▶ **What you are asked to do**:
Here the job is to restate every entry word for word.

#####

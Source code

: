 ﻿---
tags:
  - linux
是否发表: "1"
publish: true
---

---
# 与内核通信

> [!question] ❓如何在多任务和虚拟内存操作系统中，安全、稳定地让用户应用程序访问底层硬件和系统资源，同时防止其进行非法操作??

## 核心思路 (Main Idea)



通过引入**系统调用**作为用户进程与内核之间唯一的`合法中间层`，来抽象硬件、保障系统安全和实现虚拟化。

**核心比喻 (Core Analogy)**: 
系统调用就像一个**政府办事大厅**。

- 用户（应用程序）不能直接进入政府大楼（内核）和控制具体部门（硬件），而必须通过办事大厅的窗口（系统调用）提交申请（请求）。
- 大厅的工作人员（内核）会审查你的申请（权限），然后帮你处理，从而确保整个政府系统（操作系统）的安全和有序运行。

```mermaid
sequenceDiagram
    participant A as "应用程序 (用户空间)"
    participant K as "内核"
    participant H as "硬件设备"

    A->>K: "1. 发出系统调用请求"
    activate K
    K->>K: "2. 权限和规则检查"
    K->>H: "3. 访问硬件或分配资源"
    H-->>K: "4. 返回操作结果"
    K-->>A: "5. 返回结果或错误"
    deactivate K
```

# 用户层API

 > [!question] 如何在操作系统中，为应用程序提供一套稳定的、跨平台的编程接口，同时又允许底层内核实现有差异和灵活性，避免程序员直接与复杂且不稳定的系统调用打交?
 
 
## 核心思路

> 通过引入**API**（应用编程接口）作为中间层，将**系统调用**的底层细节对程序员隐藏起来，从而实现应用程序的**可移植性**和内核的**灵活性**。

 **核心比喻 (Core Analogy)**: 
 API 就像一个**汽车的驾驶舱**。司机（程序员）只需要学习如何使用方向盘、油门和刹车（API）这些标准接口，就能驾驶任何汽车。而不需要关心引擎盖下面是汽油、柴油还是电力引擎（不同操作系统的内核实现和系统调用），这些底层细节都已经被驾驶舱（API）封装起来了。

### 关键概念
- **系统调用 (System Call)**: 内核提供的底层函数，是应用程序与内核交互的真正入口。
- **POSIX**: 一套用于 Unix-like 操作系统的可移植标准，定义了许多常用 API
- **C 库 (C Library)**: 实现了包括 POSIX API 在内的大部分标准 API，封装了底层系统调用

#####

▶ **Task result**:
Source code

: ﻿---
tags:
  - linux
是否发表: "1"
publish: true
---

---
# 与内核通信

> [!question] ❓如何在多任务和虚拟内存操作系统中，安全、稳定地让用户应用程序访问底层硬件和系统资源，同时防止其进行非法操作??

## 核心思路 (Main Idea)



通过引入**系统调用**作为用户进程与内核之间唯一的`合法中间层`，来抽象硬件、保障系统安全和实现虚拟化。

**核心比喻 (Core Analogy)**: 
系统调用就像一个**政府办事大厅**。

- 用户（应用程序）不能直接进入政府大楼（内核）和控制具体部门（硬件），而必须通过办事大厅的窗口（系统调用）提交申请（请求）。
- 大厅的工作人员（内核）会审查你的申请（权限），然后帮你处理，从而确保整个政府系统（操作系统）的安全和有序运行。

```mermaid
sequenceDiagram
    participant A as "应用程序 (用户空间)"
    participant K as "内核"
    participant H as "硬件设备"

    A->>K: "1. 发出系统调用请求"
    activate K
    K->>K: "2. 权限和规则检查"
    K->>H: "3. 访问硬件或分配资源"
    H-->>K: "4. 返回操作结果"
    K-->>A: "5. 返回结果或错误"
    deactivate K
```

# 用户层API

 > [!question] 如何在操作系统中，为应用程序提供一套稳定的、跨平台的编程接口，同时又允许底层内核实现有差异和灵活性，避免程序员直接与复杂且不稳定的系统调用打交?
 
 
## 核心思路

> 通过引入**API**（应用编程接口）作为中间层，将**系统调用**的底层细节对程序员隐藏起来，从而实现应用程序的**可移植性**和内核的**灵活性**。

 **核心比喻 (Core Analogy)**: 
 API 就像一个**汽车的驾驶舱**。司机（程序员）只需要学习如何使用方向盘、油门和刹车（API）这些标准接口，就能驾驶任何汽车。而不需要关心引擎盖下面是汽油、柴油还是电力引擎（不同操作系统的内核实现和系统调用），这些底层细节都已经被驾驶舱（API）封装起来了。

### 关键概念
- **系统调用 (System Call)**: 内核提供的底层函数，是应用程序与内核交互的真正入口。
- **POSIX**: 一套用于 Unix-like 操作系统的可移植标准，定义了许多常用 API
- **C 库 (C Library)**: 实现了包括 POSIX API 在内的大部分标准 API，封装了底层系统调用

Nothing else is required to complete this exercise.